Create an Azure Machine Learning data labeling project

  1. If you haven't already launched the Azure Machine Learning studio from the Machine Learning Overview mentioned at the end of the previous section, sign in to Azure Machine Learning studio now, and select your workspace.

  2. On the left-hand pane, locate the Manage section and select Data Labeling.

    A screenshot showing the Data Labeling option is highlighted.

  3. On the resulting screen, select + Create.

    A screenshot showing the + Create option is highlighted.

  4. Under the Project details section, give your project a name that is specific to the particular detection task at hand and select Object Identification (Bounding Box) from the menu, then select Next.

    A screenshot showing the Project Details options.

  5. In the Add workforce (optional) screen, we'll leave the option disabled and select Next to continue.

    A screenshot showing Add workforce is disabled.

  6. When prompted to Select or create dataset choose + Create dataset and select the From datastore option.

    A screenshot showing the from datastore option is highlighted.

  7. Give your new dataset the unique name, for example, sodaObjects that reflects the images captured in support of the detection task and select Next.

    A screenshot showing the basic info section of the datastore creation prompt is shown.

  8. Under Datastore selection, choose the datastore name that you added previously, which contains the untagged image data. Here, you can also provide a wildcard path if you wish to pull only images from specified partitions. If you wish to pull all images from the container, enter / as the path and select Next.

    A screenshot showing the Datastore selection options.

  9. Confirm details about your new dataset and select Create.

    A screenshot showing the confirm details section.

  10. Choose the newly created dataset, then select Next.

    A screenshot showing the newly created dataset has been chosen.

  11. You'll be prompted to Enable incremental refresh at regular intervals. This feature will automatically add newly captured images to your data labeling project.
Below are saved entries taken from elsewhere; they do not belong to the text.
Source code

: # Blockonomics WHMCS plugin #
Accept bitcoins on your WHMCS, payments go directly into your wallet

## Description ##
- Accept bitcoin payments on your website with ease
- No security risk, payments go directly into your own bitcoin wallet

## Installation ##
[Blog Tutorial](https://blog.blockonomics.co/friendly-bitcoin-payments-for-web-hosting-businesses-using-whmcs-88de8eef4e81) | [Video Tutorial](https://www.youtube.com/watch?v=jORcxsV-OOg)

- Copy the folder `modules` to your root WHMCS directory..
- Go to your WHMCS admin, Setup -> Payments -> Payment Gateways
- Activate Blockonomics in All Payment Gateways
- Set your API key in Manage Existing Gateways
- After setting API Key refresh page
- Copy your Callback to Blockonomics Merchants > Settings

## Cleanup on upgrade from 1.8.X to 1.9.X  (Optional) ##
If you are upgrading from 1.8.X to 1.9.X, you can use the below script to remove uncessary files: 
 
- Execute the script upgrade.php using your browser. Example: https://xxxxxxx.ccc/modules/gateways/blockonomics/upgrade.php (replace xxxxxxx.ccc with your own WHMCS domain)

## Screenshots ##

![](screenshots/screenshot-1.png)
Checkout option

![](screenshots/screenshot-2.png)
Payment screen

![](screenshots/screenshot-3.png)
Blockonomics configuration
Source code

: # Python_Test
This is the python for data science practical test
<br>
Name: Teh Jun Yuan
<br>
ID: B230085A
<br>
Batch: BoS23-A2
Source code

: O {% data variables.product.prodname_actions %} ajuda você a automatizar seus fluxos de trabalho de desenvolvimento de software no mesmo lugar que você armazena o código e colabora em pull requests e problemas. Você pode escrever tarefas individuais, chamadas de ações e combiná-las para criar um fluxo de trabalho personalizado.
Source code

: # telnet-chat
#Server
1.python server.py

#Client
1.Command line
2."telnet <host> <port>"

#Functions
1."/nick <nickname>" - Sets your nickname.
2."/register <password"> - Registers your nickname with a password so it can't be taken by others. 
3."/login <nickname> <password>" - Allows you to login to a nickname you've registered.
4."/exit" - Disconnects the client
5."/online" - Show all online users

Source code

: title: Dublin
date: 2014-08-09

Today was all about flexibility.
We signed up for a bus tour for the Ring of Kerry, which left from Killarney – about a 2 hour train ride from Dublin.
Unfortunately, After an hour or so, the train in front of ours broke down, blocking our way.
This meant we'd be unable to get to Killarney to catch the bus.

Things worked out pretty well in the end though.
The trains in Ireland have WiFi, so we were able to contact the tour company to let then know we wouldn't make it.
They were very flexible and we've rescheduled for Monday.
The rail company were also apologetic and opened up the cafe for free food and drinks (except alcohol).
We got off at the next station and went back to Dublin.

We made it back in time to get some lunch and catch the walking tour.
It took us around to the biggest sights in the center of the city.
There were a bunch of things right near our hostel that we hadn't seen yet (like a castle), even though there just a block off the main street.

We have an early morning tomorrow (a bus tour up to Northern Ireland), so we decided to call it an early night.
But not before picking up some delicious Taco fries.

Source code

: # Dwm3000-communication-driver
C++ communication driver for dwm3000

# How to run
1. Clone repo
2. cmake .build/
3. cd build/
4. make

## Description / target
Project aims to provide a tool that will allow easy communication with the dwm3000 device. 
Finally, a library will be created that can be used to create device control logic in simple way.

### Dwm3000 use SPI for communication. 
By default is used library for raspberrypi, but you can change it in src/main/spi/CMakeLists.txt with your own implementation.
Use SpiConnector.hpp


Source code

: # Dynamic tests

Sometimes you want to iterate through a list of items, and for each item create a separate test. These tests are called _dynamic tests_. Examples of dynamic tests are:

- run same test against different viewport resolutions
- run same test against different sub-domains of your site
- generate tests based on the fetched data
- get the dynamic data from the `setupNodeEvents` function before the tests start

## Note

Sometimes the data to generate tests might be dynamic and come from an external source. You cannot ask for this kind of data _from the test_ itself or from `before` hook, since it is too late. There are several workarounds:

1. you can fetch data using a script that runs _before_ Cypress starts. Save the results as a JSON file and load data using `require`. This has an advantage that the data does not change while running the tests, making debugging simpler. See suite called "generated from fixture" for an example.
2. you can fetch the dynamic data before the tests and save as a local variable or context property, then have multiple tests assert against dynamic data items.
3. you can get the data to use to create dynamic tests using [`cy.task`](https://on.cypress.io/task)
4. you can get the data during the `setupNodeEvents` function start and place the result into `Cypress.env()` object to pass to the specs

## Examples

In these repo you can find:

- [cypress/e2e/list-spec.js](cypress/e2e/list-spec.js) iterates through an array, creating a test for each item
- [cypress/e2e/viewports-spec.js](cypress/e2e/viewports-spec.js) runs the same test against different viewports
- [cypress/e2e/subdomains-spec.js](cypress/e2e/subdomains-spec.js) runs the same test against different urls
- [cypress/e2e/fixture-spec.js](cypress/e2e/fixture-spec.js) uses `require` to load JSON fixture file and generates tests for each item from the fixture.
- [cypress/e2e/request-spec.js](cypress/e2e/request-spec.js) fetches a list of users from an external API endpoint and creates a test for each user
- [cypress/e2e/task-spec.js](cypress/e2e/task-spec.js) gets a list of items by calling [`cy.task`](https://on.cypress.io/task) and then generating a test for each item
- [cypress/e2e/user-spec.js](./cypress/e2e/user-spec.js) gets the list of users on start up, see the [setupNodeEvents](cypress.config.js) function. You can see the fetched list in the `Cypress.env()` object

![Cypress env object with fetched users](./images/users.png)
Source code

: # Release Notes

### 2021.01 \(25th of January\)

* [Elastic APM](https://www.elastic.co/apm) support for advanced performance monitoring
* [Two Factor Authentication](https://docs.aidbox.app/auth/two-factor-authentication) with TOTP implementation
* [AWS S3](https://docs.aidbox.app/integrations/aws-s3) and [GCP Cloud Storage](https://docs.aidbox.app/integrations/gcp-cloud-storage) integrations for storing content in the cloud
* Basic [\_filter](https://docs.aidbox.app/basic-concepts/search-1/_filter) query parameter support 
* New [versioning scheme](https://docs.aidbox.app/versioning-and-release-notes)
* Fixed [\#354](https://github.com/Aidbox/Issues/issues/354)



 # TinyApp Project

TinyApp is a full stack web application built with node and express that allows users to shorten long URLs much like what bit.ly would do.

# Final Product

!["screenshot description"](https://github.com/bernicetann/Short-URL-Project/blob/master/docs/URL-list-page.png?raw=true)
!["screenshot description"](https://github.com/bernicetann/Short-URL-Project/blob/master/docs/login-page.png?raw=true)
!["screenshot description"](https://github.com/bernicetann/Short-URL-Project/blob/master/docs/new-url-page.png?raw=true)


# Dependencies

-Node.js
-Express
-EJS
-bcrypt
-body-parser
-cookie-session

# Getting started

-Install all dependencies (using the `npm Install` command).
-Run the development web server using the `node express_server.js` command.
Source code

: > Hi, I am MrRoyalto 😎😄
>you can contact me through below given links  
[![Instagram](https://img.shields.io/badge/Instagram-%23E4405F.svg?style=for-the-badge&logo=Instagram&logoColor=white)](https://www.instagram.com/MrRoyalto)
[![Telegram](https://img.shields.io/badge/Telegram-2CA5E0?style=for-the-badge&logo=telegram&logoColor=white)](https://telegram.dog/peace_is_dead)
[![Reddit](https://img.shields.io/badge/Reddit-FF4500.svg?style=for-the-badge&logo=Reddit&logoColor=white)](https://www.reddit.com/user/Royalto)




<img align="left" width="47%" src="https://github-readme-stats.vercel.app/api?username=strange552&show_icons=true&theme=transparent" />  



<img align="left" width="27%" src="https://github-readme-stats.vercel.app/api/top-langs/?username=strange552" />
Enable this option as shown, then select Next.

    A screenshot showing the incremental refresh option is enabled.

  12. On the next panel, add label classes for all objects or defects you wish to detect - include positive and negative classes here.

    A screenshot showing the list of label classes.

  13. You may optionally add labeling instructions in the following section, we'll leave this section empty and select Next.

    A screenshot showing the labeling instructions options.

  14. You can optionally use ML assisted labeling which will accelerate your data labeling process, particularly as more data is captured. For this Learning Module, we won’t be using this option. Disable the option as shown then select Create project.

    A screenshot showing the ml assisted labeling option as disabled.